30 January 2007

Montessori Schools Turn 100, Find New Fans

The Montessori approach to education is now 100 years old, reports today's Seattle Post-Intelligencer.
Its teaching methods once revolutionary are now used in traditional classrooms, with many public schools, including a few in Seattle, making a home for Montessori programs. Still, the trend toward standardized tests -- and the need to prepare students for those exams -- is making Montessori a little less popular in public school districts.

At the same time, the unpopularity of standardized tests is driving some parents to Montessori schools....

"It's a lot more free-form," said Troy Basel as he finished his lunch. "It's a lot easier to get to the teachers."

Montessori does have structure. But classrooms are based on creating natural connections to reading, writing and arithmetic. Children study algebra, U.S. history, Shakespeare, physics, biology and chemistry, yet are also "free to be who you want to be," added 14-year-old Kate Rzegocki.

Pacific Crest also is predominantly white -- 10 percent of its students are members of minorities. Historically, people thought of Montessori schools as dominated by wealthier, and often white, families, even though Maria Montessori created the system to serve poor children, said Laura Holt, who is on the board of the Pacific North West Montessori Association.

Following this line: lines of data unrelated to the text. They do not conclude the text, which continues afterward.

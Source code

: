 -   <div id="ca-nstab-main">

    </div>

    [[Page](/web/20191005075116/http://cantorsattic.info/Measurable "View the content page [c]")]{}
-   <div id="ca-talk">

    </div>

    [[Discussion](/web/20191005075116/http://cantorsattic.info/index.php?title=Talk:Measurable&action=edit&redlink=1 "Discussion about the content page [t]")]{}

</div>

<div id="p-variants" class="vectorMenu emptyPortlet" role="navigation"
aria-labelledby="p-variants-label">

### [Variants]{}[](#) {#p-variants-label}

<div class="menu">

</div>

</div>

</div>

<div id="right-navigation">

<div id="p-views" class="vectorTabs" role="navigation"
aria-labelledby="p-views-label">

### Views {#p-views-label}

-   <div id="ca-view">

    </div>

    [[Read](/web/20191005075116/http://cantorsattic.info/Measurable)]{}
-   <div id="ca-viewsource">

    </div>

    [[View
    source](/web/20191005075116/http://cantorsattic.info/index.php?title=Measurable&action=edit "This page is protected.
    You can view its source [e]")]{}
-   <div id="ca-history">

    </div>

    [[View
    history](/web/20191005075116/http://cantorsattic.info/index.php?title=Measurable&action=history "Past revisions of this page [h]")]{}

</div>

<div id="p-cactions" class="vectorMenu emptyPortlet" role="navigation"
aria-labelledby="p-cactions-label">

The image is changing around the city. Today, the Islamic School of Seattle offers a Montessori program. On Capitol Hill, one quarter of the students at the Learning Tree Montessori preschool are members of minorities, and the same percentage receives tuition subsidies, said Holt, assistant director of the school.
After a very regimented year in a Chinese preschool when she was 2 (and passing for 3), our daughter attended Montessori schools from preschool through 6th grade, and still thinks fondly of those years. I still remember how excited her teachers were when she finally found the courage to cross the threshold into the room where slightly older kids were doing their activities.